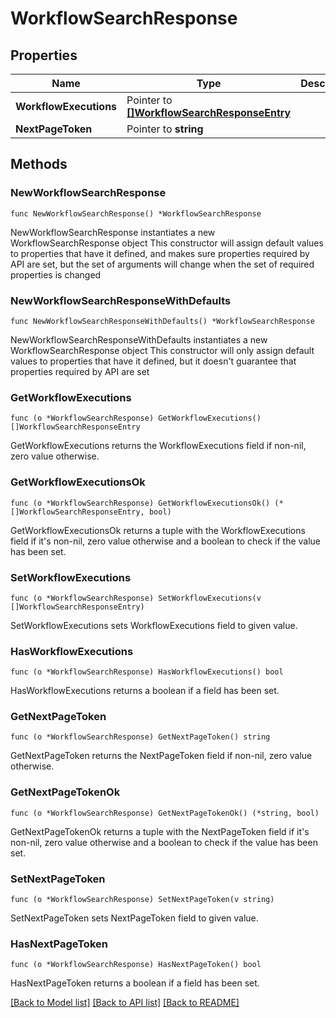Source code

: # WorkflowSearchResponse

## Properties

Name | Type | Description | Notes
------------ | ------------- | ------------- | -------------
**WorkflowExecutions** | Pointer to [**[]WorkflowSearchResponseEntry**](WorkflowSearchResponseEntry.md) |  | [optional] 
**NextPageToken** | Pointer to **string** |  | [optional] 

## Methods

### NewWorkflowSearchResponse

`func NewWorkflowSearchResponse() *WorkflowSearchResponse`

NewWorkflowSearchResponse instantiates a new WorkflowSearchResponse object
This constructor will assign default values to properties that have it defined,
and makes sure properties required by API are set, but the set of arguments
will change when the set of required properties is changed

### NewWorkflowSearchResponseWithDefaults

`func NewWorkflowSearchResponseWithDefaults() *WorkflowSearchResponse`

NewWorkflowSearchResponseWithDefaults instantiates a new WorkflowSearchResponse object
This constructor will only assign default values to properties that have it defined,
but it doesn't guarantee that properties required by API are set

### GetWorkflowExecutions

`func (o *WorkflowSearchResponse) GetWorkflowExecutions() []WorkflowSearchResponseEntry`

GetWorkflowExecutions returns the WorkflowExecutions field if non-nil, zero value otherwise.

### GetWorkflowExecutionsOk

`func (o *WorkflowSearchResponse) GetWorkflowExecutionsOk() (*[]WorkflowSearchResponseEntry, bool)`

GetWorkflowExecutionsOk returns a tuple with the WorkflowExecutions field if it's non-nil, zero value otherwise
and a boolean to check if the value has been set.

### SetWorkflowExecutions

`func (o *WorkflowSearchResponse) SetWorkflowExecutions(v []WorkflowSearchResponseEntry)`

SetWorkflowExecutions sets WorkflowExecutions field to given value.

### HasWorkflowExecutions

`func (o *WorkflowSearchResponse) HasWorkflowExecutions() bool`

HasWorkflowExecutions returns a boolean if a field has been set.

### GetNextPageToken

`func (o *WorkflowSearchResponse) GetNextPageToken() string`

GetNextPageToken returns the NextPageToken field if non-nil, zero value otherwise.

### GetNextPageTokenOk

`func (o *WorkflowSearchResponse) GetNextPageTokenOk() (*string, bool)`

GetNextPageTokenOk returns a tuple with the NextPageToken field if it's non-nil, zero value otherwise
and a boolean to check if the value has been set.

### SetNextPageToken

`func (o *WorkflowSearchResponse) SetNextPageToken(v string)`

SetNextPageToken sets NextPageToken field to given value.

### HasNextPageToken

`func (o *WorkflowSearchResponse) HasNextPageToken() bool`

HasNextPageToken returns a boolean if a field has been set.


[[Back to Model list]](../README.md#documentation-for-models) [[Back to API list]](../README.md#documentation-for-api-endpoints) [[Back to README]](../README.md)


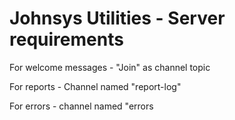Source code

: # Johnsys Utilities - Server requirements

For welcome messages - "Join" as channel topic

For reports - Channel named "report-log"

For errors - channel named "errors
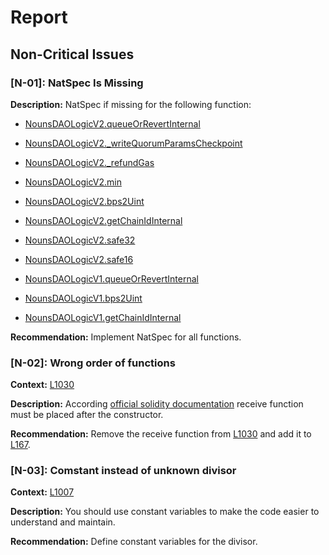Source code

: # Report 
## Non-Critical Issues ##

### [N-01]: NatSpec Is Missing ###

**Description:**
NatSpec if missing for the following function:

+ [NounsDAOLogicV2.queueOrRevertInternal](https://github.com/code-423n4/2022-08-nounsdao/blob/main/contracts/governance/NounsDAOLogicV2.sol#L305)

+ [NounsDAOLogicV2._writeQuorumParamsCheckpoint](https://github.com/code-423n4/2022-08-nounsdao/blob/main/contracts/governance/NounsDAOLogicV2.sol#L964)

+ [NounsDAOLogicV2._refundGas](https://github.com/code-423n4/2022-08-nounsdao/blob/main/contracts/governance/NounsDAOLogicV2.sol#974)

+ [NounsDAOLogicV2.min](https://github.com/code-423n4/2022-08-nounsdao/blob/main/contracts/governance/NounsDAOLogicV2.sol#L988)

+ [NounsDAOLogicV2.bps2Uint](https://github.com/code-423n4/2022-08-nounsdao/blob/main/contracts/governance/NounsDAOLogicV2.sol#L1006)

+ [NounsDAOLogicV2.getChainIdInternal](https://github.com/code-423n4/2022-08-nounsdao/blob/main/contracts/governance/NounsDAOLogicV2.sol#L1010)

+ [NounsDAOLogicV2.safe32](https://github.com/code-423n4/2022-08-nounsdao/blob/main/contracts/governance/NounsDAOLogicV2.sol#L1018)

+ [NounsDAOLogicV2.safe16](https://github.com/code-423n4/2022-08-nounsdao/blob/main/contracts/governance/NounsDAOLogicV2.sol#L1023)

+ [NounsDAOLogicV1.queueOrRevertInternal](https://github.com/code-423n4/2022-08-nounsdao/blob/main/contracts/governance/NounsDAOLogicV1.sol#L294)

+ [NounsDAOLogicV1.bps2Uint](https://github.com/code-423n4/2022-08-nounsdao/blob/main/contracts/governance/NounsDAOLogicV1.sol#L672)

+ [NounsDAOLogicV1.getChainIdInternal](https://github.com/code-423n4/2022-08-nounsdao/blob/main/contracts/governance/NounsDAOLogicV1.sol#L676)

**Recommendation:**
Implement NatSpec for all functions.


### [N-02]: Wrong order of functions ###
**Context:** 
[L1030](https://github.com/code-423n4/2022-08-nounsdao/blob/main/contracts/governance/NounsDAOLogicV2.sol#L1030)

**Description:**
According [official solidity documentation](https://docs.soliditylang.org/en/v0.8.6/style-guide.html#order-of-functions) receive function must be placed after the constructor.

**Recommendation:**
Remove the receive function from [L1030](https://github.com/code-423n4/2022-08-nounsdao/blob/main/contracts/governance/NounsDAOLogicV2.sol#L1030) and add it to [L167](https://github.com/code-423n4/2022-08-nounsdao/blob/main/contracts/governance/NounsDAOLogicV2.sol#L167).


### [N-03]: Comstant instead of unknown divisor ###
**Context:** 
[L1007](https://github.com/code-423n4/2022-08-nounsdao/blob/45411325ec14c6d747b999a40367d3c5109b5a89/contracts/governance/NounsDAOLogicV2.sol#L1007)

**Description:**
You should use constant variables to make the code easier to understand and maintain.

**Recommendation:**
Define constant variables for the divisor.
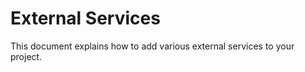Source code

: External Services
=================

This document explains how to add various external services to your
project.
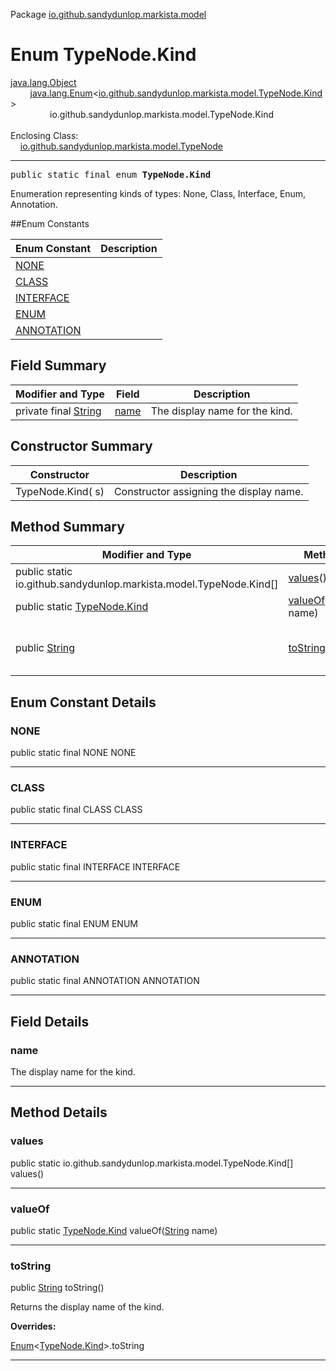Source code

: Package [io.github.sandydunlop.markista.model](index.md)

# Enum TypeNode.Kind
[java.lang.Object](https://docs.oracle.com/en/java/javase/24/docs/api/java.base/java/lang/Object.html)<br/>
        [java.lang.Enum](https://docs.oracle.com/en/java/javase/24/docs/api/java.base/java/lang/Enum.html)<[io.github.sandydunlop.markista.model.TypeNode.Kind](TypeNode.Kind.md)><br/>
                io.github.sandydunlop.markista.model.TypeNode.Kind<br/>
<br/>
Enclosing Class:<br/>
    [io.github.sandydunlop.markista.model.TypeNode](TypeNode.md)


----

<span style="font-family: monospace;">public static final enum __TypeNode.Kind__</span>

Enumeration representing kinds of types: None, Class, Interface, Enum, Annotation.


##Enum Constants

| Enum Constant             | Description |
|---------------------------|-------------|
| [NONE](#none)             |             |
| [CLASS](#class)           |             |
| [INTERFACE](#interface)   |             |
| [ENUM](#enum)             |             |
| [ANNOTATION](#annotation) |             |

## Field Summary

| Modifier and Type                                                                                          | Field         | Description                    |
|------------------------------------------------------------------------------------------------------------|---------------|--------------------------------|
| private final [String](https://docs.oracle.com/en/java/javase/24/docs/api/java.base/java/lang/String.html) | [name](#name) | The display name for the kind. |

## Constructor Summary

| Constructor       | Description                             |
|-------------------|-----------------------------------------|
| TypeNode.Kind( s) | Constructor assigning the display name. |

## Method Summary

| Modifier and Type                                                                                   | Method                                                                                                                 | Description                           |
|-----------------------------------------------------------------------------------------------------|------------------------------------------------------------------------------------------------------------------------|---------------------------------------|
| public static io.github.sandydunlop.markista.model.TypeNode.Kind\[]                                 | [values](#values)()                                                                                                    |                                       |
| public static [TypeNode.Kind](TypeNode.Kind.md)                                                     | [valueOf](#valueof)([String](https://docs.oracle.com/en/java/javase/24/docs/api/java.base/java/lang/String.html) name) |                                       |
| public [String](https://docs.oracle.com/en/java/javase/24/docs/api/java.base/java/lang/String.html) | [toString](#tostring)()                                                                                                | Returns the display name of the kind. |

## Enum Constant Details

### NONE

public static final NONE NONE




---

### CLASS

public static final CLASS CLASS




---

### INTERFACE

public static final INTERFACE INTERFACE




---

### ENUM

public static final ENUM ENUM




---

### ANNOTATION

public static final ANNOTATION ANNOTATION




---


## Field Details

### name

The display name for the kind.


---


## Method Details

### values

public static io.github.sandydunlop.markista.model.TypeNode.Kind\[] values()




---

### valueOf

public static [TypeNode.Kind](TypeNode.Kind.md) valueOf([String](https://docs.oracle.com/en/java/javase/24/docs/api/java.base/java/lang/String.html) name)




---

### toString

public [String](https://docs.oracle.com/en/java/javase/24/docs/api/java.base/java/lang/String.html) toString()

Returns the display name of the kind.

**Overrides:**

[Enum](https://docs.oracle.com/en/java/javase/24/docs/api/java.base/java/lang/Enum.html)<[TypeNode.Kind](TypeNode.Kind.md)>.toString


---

TASK DETAILS
Lines containing the string "GetNextPageTokenOk" in the material: report how many there are, with no added words.

OUTPUT FOR THIS EXERCISE
3